Eating an Egg Every Day Could Prevent Heart Disease, Study Says
Contrary to former fears about the cholesterol in eggs and egg yolks, a new study’s results suggest that eggs could actually help protect your heart. Researchers in China discovered that those who ate at least one egg per day had a lower risk of heart disease and stroke than those who avoided eggs.
The researchers used the previously recorded data of more than a half a million Chinese adults from 10 different locations. They selected 461,213 participants, all of whom were free of relevant health conditions such as cancer, heart disease, and diabetes. These individuals were then followed for nearly nine years and surveyed on their egg-eating habits.
Of the participants, 13.1 percent claimed to eat eggs every day. Just 9.1 percent of participants avoided eggs almost entirely. Overall, those who consumed eggs daily in any quantity exhibited a lower heart disease risk.
Daily egg consumers — defined as those who consumed slightly less than one egg per day on average — had a 26 percent lower risk of hemorrhagic stroke, a 28 percent lower risk of hemorrhagic stroke death, and an 18 percent lower risk of heart-disease related death as compared to those who ate fewer eggs.
So what quantity of eggs is best to eat each day? Historically, USDA dietary recommendations have suggested that two eggs is the limit, so far as cholesterol is concerned.

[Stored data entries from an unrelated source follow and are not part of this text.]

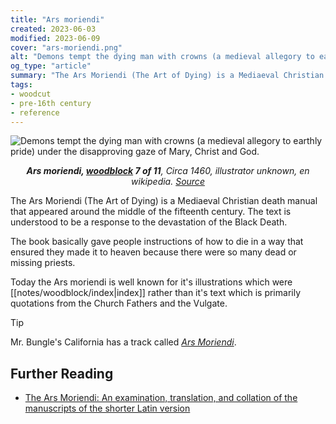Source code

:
 ```yaml
---
title: "Ars moriendi"
created: 2023-06-03
modified: 2023-06-09
cover: "ars-moriendi.png"
alt: "Demons tempt the dying man with crowns (a medieval allegory to earthly pride) under the disapproving gaze of Mary, Christ and God."
og_type: "article"
summary: "The Ars Moriendi (The Art of Dying) is a Mediaeval Christian death manual that appeared around the middle of the fifteenth century. The text is understood to be a response to the devastation of the Black Death."
tags:
- woodcut
- pre-16th century
- reference
---
```


![Demons tempt the dying man with crowns (a medieval allegory to earthly pride) under the disapproving gaze of Mary, Christ and God.](notes/woodblock/images/ars-moriendi.png)
*<center>**Ars moriendi, [woodblock](notes/woodblock) 7 of 11**, Circa 1460, illustrator unknown, en wikipedia. [Source](http://userpage.fu-berlin.de/~aeimhof/seelefr.htm)</center>*

The Ars Moriendi (The Art of Dying) is a Mediaeval Christian death manual that appeared around the middle of the fifteenth century. The text is understood to be a response to the devastation of the Black Death.

The book basically gave people instructions of how to die in a way that ensured they made it to heaven because there were so many dead or missing priests.

Today the Ars moriendi is well known for it's illustrations which were [[notes/woodblock/index|index]] rather than it's text which is primarily quotations from the Church Fathers and the Vulgate.

>[!tip]
>
> Mr. Bungle's California has a track called *[Ars Moriendi](https://www.youtube.com/watch?v=tUOWTmOP4FQ)*.

## Further Reading
- [The Ars Moriendi: An examination, translation, and collation of the manuscripts of the shorter Latin version](https://www.medievalists.net/2012/02/the-ars-moriendi-an-examination-translation-and-collation-of-the-manuscripts-of-the-shorter-latin-version/)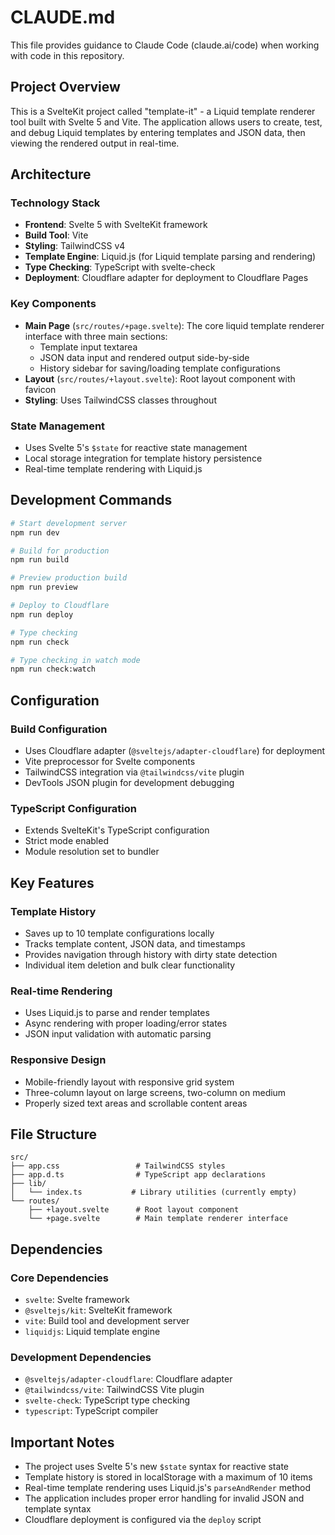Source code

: # CLAUDE.md

This file provides guidance to Claude Code (claude.ai/code) when working with code in this repository.

## Project Overview

This is a SvelteKit project called "template-it" - a Liquid template renderer tool built with Svelte 5 and Vite. The application allows users to create, test, and debug Liquid templates by entering templates and JSON data, then viewing the rendered output in real-time.

## Architecture

### Technology Stack
- **Frontend**: Svelte 5 with SvelteKit framework
- **Build Tool**: Vite
- **Styling**: TailwindCSS v4
- **Template Engine**: Liquid.js (for Liquid template parsing and rendering)
- **Type Checking**: TypeScript with svelte-check
- **Deployment**: Cloudflare adapter for deployment to Cloudflare Pages

### Key Components
- **Main Page** (`src/routes/+page.svelte`): The core liquid template renderer interface with three main sections:
  - Template input textarea
  - JSON data input and rendered output side-by-side
  - History sidebar for saving/loading template configurations
- **Layout** (`src/routes/+layout.svelte`): Root layout component with favicon
- **Styling**: Uses TailwindCSS classes throughout

### State Management
- Uses Svelte 5's `$state` for reactive state management
- Local storage integration for template history persistence
- Real-time template rendering with Liquid.js

## Development Commands

```bash
# Start development server
npm run dev

# Build for production
npm run build

# Preview production build
npm run preview

# Deploy to Cloudflare
npm run deploy

# Type checking
npm run check

# Type checking in watch mode
npm run check:watch
```

## Configuration

### Build Configuration
- Uses Cloudflare adapter (`@sveltejs/adapter-cloudflare`) for deployment
- Vite preprocessor for Svelte components
- TailwindCSS integration via `@tailwindcss/vite` plugin
- DevTools JSON plugin for development debugging

### TypeScript Configuration
- Extends SvelteKit's TypeScript configuration
- Strict mode enabled
- Module resolution set to bundler

## Key Features

### Template History
- Saves up to 10 template configurations locally
- Tracks template content, JSON data, and timestamps
- Provides navigation through history with dirty state detection
- Individual item deletion and bulk clear functionality

### Real-time Rendering
- Uses Liquid.js to parse and render templates
- Async rendering with proper loading/error states
- JSON input validation with automatic parsing

### Responsive Design
- Mobile-friendly layout with responsive grid system
- Three-column layout on large screens, two-column on medium
- Properly sized text areas and scrollable content areas

## File Structure

```
src/
├── app.css                 # TailwindCSS styles
├── app.d.ts                # TypeScript app declarations
├── lib/
│   └── index.ts           # Library utilities (currently empty)
└── routes/
    ├── +layout.svelte      # Root layout component
    └── +page.svelte        # Main template renderer interface
```

## Dependencies

### Core Dependencies
- `svelte`: Svelte framework
- `@sveltejs/kit`: SvelteKit framework
- `vite`: Build tool and development server
- `liquidjs`: Liquid template engine

### Development Dependencies
- `@sveltejs/adapter-cloudflare`: Cloudflare adapter
- `@tailwindcss/vite`: TailwindCSS Vite plugin
- `svelte-check`: TypeScript type checking
- `typescript`: TypeScript compiler

## Important Notes

- The project uses Svelte 5's new `$state` syntax for reactive state
- Template history is stored in localStorage with a maximum of 10 items
- Real-time template rendering uses Liquid.js's `parseAndRender` method
- The application includes proper error handling for invalid JSON and template syntax
- Cloudflare deployment is configured via the `deploy` script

But now, conclusions on cholesterol and from food and your body’s cholesterol levels are hazy.
Egg yolks contain saturated fat — which has historically been thought to raise cholesterol, according to the American Heart Association. However, eggs contain a certain type of cholesterol, called HDL cholesterol, which could help prevent artery buildup and clogging.

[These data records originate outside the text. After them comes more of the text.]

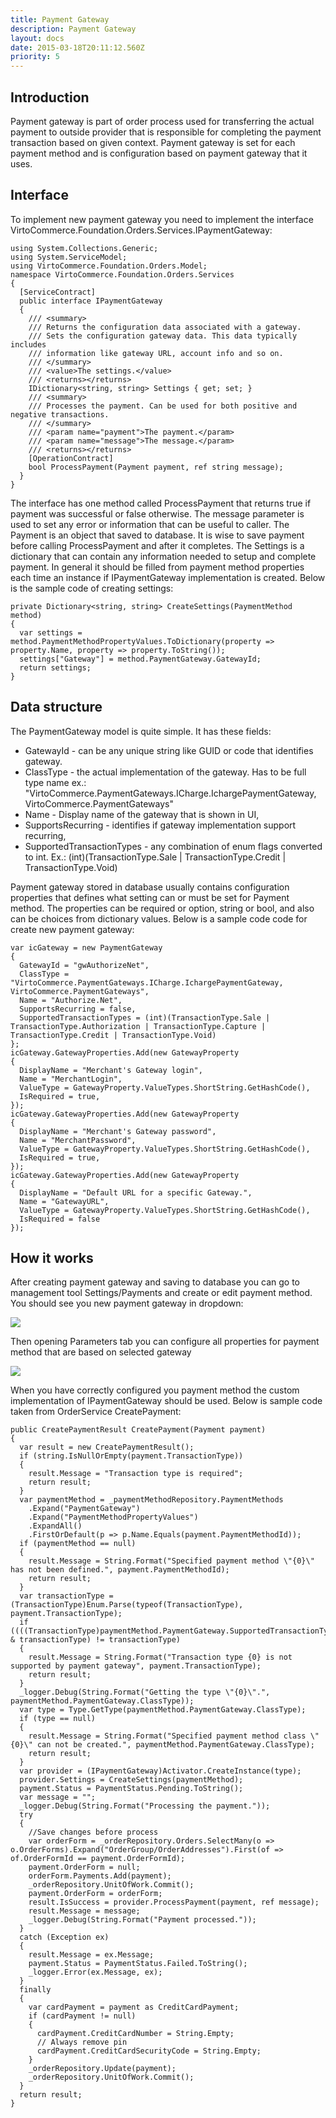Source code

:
 ```yaml
---
title: Payment Gateway
description: Payment Gateway
layout: docs
date: 2015-03-18T20:11:12.560Z
priority: 5
---
```

## Introduction

Payment gateway is part of order process used for transferring the actual payment to outside provider that is responsible for completing the payment transaction based on given context. Payment gateway is set for each payment method and is configuration based on payment gateway that it uses.

## Interface

To implement new payment gateway you need to implement the interface VirtoCommerce.Foundation.Orders.Services.IPaymentGateway:

```
using System.Collections.Generic;
using System.ServiceModel;
using VirtoCommerce.Foundation.Orders.Model;
namespace VirtoCommerce.Foundation.Orders.Services
{
  [ServiceContract]
  public interface IPaymentGateway
  {
    /// <summary>
    /// Returns the configuration data associated with a gateway.
    /// Sets the configuration gateway data. This data typically includes
    /// information like gateway URL, account info and so on.
    /// </summary>
    /// <value>The settings.</value>
    /// <returns></returns>
    IDictionary<string, string> Settings { get; set; }
    /// <summary>
    /// Processes the payment. Can be used for both positive and negative transactions.
    /// </summary>
    /// <param name="payment">The payment.</param>
    /// <param name="message">The message.</param>
    /// <returns></returns>
    [OperationContract]
    bool ProcessPayment(Payment payment, ref string message);
  }
}
```

The interface has one method called ProcessPayment that returns true if payment was successful or false otherwise. The message parameter is used to set any error or information that can be useful to caller. The Payment is an object that saved to database. It is wise to save payment before calling ProcessPayment and after it completes. The Settings is a dictionary that can contain any information needed to setup and complete payment. In general it should be filled from payment method properties each time an instance if IPaymentGateway implementation is created. Below is the sample code of creating settings:

```
private Dictionary<string, string> CreateSettings(PaymentMethod method)
{
  var settings =  method.PaymentMethodPropertyValues.ToDictionary(property => property.Name, property => property.ToString());
  settings["Gateway"] = method.PaymentGateway.GatewayId;
  return settings;
}
```

## Data structure

The PaymentGateway model is quite simple. It has these fields:

* GatewayId - can be any unique string like GUID or code that identifies gateway.
* ClassType - the actual implementation of the gateway. Has to be full type name ex.: "VirtoCommerce.PaymentGateways.ICharge.IchargePaymentGateway, VirtoCommerce.PaymentGateways"
* Name - Display name of the gateway that is shown in UI,
* SupportsRecurring - identifies if gateway implementation support recurring,
* SupportedTransactionTypes - any combination of enum flags converted to int. Ex.: (int)(TransactionType.Sale | TransactionType.Credit | TransactionType.Void)

Payment gateway stored in database usually contains configuration properties that defines what setting can or must be set for Payment method. The properties can be required or option, string or bool, and also can be choices from dictionary values. Below is a sample code code for create new payment gateway:

```
var icGateway = new PaymentGateway
{
  GatewayId = "gwAuthorizeNet",
  ClassType = "VirtoCommerce.PaymentGateways.ICharge.IchargePaymentGateway, VirtoCommerce.PaymentGateways",
  Name = "Authorize.Net",
  SupportsRecurring = false,
  SupportedTransactionTypes = (int)(TransactionType.Sale | TransactionType.Authorization | TransactionType.Capture | TransactionType.Credit | TransactionType.Void)
};
icGateway.GatewayProperties.Add(new GatewayProperty
{
  DisplayName = "Merchant's Gateway login",
  Name = "MerchantLogin",
  ValueType = GatewayProperty.ValueTypes.ShortString.GetHashCode(),
  IsRequired = true,
});
icGateway.GatewayProperties.Add(new GatewayProperty
{
  DisplayName = "Merchant's Gateway password",
  Name = "MerchantPassword",
  ValueType = GatewayProperty.ValueTypes.ShortString.GetHashCode(),
  IsRequired = true,
});
icGateway.GatewayProperties.Add(new GatewayProperty
{
  DisplayName = "Default URL for a specific Gateway.",
  Name = "GatewayURL",
  ValueType = GatewayProperty.ValueTypes.ShortString.GetHashCode(),
  IsRequired = false
});
```

## How it works

After creating payment gateway and saving to database you can go to management tool Settings/Payments and create or edit payment method. You should see you new payment gateway in dropdown:

<img src="../../../assets/images/docs/ccpg.png" />

Then opening Parameters tab you can configure all properties for payment method that are based on selected gateway

<img src="../../../assets/images/docs/ccpp.png" />

When you have correctly configured you payment method the custom implementation of IPaymentGateway should be used. Below is sample code taken from OrderService CreatePayment:

```
public CreatePaymentResult CreatePayment(Payment payment)
{
  var result = new CreatePaymentResult();
  if (string.IsNullOrEmpty(payment.TransactionType))
  {
    result.Message = "Transaction type is required";
    return result;
  }
  var paymentMethod = _paymentMethodRepository.PaymentMethods
    .Expand("PaymentGateway")
    .Expand("PaymentMethodPropertyValues")
    .ExpandAll()
    .FirstOrDefault(p => p.Name.Equals(payment.PaymentMethodId));
  if (paymentMethod == null)
  {
    result.Message = String.Format("Specified payment method \"{0}\" has not been defined.", payment.PaymentMethodId);
    return result;
  }
  var transactionType = (TransactionType)Enum.Parse(typeof(TransactionType), payment.TransactionType);
  if ((((TransactionType)paymentMethod.PaymentGateway.SupportedTransactionTypes) & transactionType) != transactionType)
  {
    result.Message = String.Format("Transaction type {0} is not supported by payment gateway", payment.TransactionType);
    return result;
  }
  _logger.Debug(String.Format("Getting the type \"{0}\".", paymentMethod.PaymentGateway.ClassType));
  var type = Type.GetType(paymentMethod.PaymentGateway.ClassType);
  if (type == null)
  {
    result.Message = String.Format("Specified payment method class \"{0}\" can not be created.", paymentMethod.PaymentGateway.ClassType);
    return result;
  }
  var provider = (IPaymentGateway)Activator.CreateInstance(type);
  provider.Settings = CreateSettings(paymentMethod);
  payment.Status = PaymentStatus.Pending.ToString();
  var message = "";
  _logger.Debug(String.Format("Processing the payment."));
  try
  {
    //Save changes before process
    var orderForm = _orderRepository.Orders.SelectMany(o => o.OrderForms).Expand("OrderGroup/OrderAddresses").First(of => of.OrderFormId == payment.OrderFormId);
    payment.OrderForm = null;
    orderForm.Payments.Add(payment);
    _orderRepository.UnitOfWork.Commit();
    payment.OrderForm = orderForm;
    result.IsSuccess = provider.ProcessPayment(payment, ref message);
    result.Message = message;
    _logger.Debug(String.Format("Payment processed."));
  }
  catch (Exception ex)
  {
    result.Message = ex.Message;
    payment.Status = PaymentStatus.Failed.ToString();
    _logger.Error(ex.Message, ex);
  }
  finally
  {
    var cardPayment = payment as CreditCardPayment;
    if (cardPayment != null)
    {
      cardPayment.CreditCardNumber = String.Empty;
      // Always remove pin
      cardPayment.CreditCardSecurityCode = String.Empty;
    }
    _orderRepository.Update(payment);
    _orderRepository.UnitOfWork.Commit();
  }
  return result;
}
```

This research did not compare groups who exceeded the average of up to one egg per day — so it’s unclear how many eggs you would have to eat to overdo it. Additionally, this study was observational, meaning that it does not provide sufficient evidence to say the eggs caused the lower heart disease risk. The study also did not distinguish between different types of preparation; it's unclear whether participants ate their eggs fried, hard-boiled, or even poached.

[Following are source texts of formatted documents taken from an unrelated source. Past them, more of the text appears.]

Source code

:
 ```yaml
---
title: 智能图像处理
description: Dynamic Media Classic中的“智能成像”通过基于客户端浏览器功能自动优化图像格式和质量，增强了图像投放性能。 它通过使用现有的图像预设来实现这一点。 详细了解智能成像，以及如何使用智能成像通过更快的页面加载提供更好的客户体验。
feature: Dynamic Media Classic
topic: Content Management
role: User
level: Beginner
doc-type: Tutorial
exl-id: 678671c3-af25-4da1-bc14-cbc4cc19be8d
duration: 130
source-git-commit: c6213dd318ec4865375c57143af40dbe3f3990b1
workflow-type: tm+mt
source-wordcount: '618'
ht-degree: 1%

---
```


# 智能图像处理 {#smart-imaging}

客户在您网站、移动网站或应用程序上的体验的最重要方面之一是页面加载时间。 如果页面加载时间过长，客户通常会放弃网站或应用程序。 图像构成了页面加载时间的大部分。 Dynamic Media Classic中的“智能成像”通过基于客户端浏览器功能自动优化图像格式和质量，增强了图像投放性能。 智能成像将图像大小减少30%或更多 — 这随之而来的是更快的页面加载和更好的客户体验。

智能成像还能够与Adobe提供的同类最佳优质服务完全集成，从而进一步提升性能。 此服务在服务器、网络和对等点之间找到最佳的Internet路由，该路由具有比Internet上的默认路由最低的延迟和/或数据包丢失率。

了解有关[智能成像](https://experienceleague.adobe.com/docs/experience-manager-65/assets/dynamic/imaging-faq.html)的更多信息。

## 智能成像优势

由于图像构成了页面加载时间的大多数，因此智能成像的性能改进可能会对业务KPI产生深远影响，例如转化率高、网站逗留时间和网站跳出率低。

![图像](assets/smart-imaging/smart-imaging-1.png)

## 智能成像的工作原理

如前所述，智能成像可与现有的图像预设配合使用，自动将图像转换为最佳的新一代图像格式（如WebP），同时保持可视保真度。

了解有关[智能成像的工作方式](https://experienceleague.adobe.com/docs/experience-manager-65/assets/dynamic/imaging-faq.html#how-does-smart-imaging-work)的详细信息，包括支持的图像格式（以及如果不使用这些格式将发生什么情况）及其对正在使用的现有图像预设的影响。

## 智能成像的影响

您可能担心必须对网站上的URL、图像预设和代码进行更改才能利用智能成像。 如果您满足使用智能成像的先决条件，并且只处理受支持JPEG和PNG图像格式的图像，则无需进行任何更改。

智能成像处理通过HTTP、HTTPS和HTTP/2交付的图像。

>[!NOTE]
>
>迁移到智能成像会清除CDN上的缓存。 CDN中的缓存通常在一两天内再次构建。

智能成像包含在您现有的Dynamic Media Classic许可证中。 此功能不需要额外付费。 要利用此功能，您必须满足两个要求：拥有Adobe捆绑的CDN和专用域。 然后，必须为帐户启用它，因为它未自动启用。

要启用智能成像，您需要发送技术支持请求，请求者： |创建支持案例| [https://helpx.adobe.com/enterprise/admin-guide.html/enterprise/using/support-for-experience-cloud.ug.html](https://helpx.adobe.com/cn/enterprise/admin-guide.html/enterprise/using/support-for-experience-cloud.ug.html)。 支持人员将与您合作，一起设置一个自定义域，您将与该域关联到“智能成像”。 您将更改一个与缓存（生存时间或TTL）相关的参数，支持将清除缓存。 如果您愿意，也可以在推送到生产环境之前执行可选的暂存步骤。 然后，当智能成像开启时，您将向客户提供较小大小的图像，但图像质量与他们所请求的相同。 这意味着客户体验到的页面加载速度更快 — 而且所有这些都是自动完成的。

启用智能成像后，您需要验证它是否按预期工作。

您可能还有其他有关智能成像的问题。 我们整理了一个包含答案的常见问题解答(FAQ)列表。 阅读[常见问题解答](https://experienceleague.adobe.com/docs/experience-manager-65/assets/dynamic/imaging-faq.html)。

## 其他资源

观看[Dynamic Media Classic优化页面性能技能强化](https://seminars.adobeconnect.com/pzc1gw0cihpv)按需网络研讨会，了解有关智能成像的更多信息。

“Our findings contribute scientific evidence to the dietary guidelines with regard to egg consumption for the healthy Chinese adult,” the researchers said. Current Chinese dietary recommendations advise residents to eat an average of 40 to 50 grams of egg per day (again, slightly less than one egg) and not to bother discarding the yolk. Though egg yolks are cholesterol-heavy, they could actually be good for your overall cholesterol count.